The original work sparked controversy in France for the way it explores how women have been objectified on the big screen throughout the history of cinema and how this perspective can be shifted to a female gaze.

Brey will write and direct the adaptation, bringing together clips, archival material and testimony from contemporary filmmakers to create a new history of cinema through the female gaze.

She is a well-known and respected voice within the wider gender equality debate. Her other written works include Sex And The Series, which looked at perspectives offered by series such as Girls, Transparent and Fleabag and was adapted into a documentary series.

Brey has also been a major voice in the anti-sexual harassment movement in France, and came out strongly in favour of the Césars awards walk-out this year led by actress Adèle Haenel.

Totem co-chief Vincent met Brey when she co-founded Le Deuxième Regard in 2013, a collective group aimed at increasing gender equality in the French film business, which eventually became the powerful Collectif 50/50. “We have nurtured each other since then, questioning and trying to shake things up,” said Vincent.

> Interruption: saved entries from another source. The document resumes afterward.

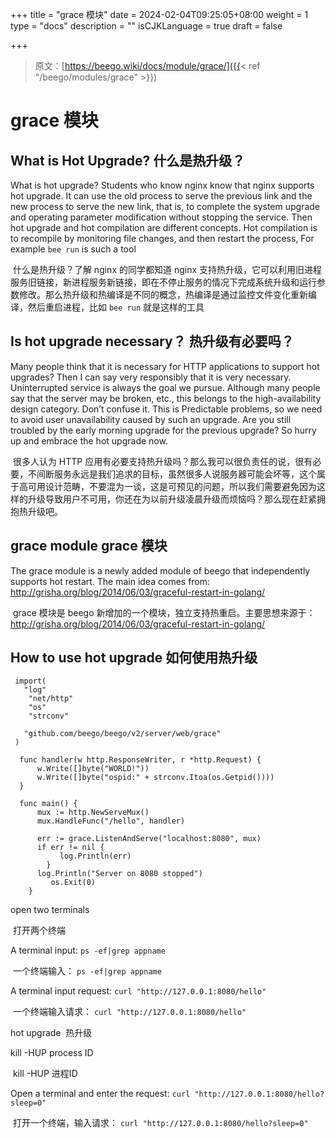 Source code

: +++
title = "grace 模块"
date = 2024-02-04T09:25:05+08:00
weight = 1
type = "docs"
description = ""
isCJKLanguage = true
draft = false

+++

> 原文：[https://beego.wiki/docs/module/grace/]({{< ref "/beego/modules/grace" >}})

# grace 模块



## What is Hot Upgrade? 什么是热升级？

What is hot upgrade? Students who know nginx know that nginx supports hot upgrade. It can use the old process to serve the previous link and the new process to serve the new link, that is, to complete the system upgrade and operating parameter modification without stopping the service. Then hot upgrade and hot compilation are different concepts. Hot compilation is to recompile by monitoring file changes, and then restart the process, For example `bee run` is such a tool

​	什么是热升级？了解 nginx 的同学都知道 nginx 支持热升级，它可以利用旧进程服务旧链接，新进程服务新链接，即在不停止服务的情况下完成系统升级和运行参数修改。那么热升级和热编译是不同的概念，热编译是通过监控文件变化重新编译，然后重启进程，比如 `bee run` 就是这样的工具

## Is hot upgrade necessary？ 热升级有必要吗？

Many people think that it is necessary for HTTP applications to support hot upgrades? Then I can say very responsibly that it is very necessary. Uninterrupted service is always the goal we pursue. Although many people say that the server may be broken, etc., this belongs to the high-availability design category. Don’t confuse it. This is Predictable problems, so we need to avoid user unavailability caused by such an upgrade. Are you still troubled by the early morning upgrade for the previous upgrade? So hurry up and embrace the hot upgrade now.

​	很多人认为 HTTP 应用有必要支持热升级吗？那么我可以很负责任的说，很有必要，不间断服务永远是我们追求的目标，虽然很多人说服务器可能会坏等，这个属于高可用设计范畴，不要混为一谈，这是可预见的问题，所以我们需要避免因为这样的升级导致用户不可用，你还在为以前升级凌晨升级而烦恼吗？那么现在赶紧拥抱热升级吧。

## grace module grace 模块

The grace module is a newly added module of beego that independently supports hot restart. The main idea comes from: http://grisha.org/blog/2014/06/03/graceful-restart-in-golang/

​	grace 模块是 beego 新增加的一个模块，独立支持热重启。主要思想来源于：http://grisha.org/blog/2014/06/03/graceful-restart-in-golang/

## How to use hot upgrade 如何使用热升级

```
 import(
   "log"
	"net/http"
	"os"
    "strconv"

   "github.com/beego/beego/v2/server/web/grace"
 )

  func handler(w http.ResponseWriter, r *http.Request) {
	  w.Write([]byte("WORLD!"))
      w.Write([]byte("ospid:" + strconv.Itoa(os.Getpid())))
  }

  func main() {
      mux := http.NewServeMux()
      mux.HandleFunc("/hello", handler)

      err := grace.ListenAndServe("localhost:8080", mux)
      if err != nil {
		   log.Println(err)
	    }
      log.Println("Server on 8080 stopped")
	     os.Exit(0)
    }
```

open two terminals

​	打开两个终端

A terminal input: `ps -ef|grep appname`

​	一个终端输入： `ps -ef|grep appname`

A terminal input request: `curl "http://127.0.0.1:8080/hello"`

​	一个终端输入请求： `curl "http://127.0.0.1:8080/hello"`

hot upgrade 
​	热升级

kill -HUP process ID

​	kill -HUP 进程ID

Open a terminal and enter the request: `curl "http://127.0.0.1:8080/hello?sleep=0"`

​	打开一个终端，输入请求： `curl "http://127.0.0.1:8080/hello?sleep=0"`
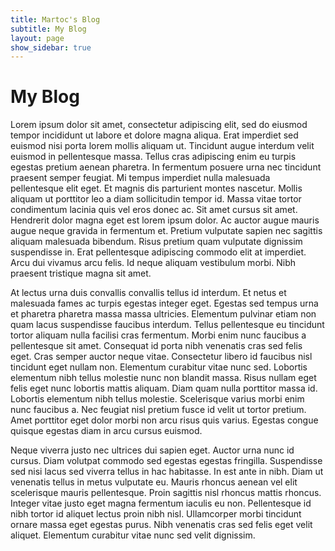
 ```yaml
---
title: Martoc's Blog
subtitle: My Blog
layout: page
show_sidebar: true
---
```


# My Blog

Lorem ipsum dolor sit amet, consectetur adipiscing elit, sed do eiusmod tempor incididunt ut labore et dolore magna aliqua. Erat imperdiet sed euismod nisi porta lorem mollis aliquam ut. Tincidunt augue interdum velit euismod in pellentesque massa. Tellus cras adipiscing enim eu turpis egestas pretium aenean pharetra. In fermentum posuere urna nec tincidunt praesent semper feugiat. Mi tempus imperdiet nulla malesuada pellentesque elit eget. Et magnis dis parturient montes nascetur. Mollis aliquam ut porttitor leo a diam sollicitudin tempor id. Massa vitae tortor condimentum lacinia quis vel eros donec ac. Sit amet cursus sit amet. Hendrerit dolor magna eget est lorem ipsum dolor. Ac auctor augue mauris augue neque gravida in fermentum et. Pretium vulputate sapien nec sagittis aliquam malesuada bibendum. Risus pretium quam vulputate dignissim suspendisse in. Erat pellentesque adipiscing commodo elit at imperdiet. Arcu dui vivamus arcu felis. Id neque aliquam vestibulum morbi. Nibh praesent tristique magna sit amet.

At lectus urna duis convallis convallis tellus id interdum. Et netus et malesuada fames ac turpis egestas integer eget. Egestas sed tempus urna et pharetra pharetra massa massa ultricies. Elementum pulvinar etiam non quam lacus suspendisse faucibus interdum. Tellus pellentesque eu tincidunt tortor aliquam nulla facilisi cras fermentum. Morbi enim nunc faucibus a pellentesque sit amet. Consequat id porta nibh venenatis cras sed felis eget. Cras semper auctor neque vitae. Consectetur libero id faucibus nisl tincidunt eget nullam non. Elementum curabitur vitae nunc sed. Lobortis elementum nibh tellus molestie nunc non blandit massa. Risus nullam eget felis eget nunc lobortis mattis aliquam. Diam quam nulla porttitor massa id. Lobortis elementum nibh tellus molestie. Scelerisque varius morbi enim nunc faucibus a. Nec feugiat nisl pretium fusce id velit ut tortor pretium. Amet porttitor eget dolor morbi non arcu risus quis varius. Egestas congue quisque egestas diam in arcu cursus euismod.

Neque viverra justo nec ultrices dui sapien eget. Auctor urna nunc id cursus. Diam volutpat commodo sed egestas egestas fringilla. Suspendisse sed nisi lacus sed viverra tellus in hac habitasse. In est ante in nibh. Diam ut venenatis tellus in metus vulputate eu. Mauris rhoncus aenean vel elit scelerisque mauris pellentesque. Proin sagittis nisl rhoncus mattis rhoncus. Integer vitae justo eget magna fermentum iaculis eu non. Pellentesque id nibh tortor id aliquet lectus proin nibh nisl. Ullamcorper morbi tincidunt ornare massa eget egestas purus. Nibh venenatis cras sed felis eget velit aliquet. Elementum curabitur vitae nunc sed velit dignissim.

The Totem team added: “Iris’ ideas don’t point to censorship or condemnation of history or the past, but instead look to the future. The fact that a significant part of the French press forcefully dismissed Iris and this debate only helped convince us further that we should support it.”

The in-house development and production of The Female Gaze will be undertaken under the banner of Totem Atelier, the company’s subsidiary creative arm aimed at exploring new stories around gender norms and identity.

Fiction titles on Totem’s Marché du Film Online slate include Cannes 2020 label title Gagarine and Compartment No. 6, the new film by Juho Kuosmanen, which is currently in post-production and follows his 2016 Un Certain Regard winner The Happiest Day In The Life Of Olli Mâki.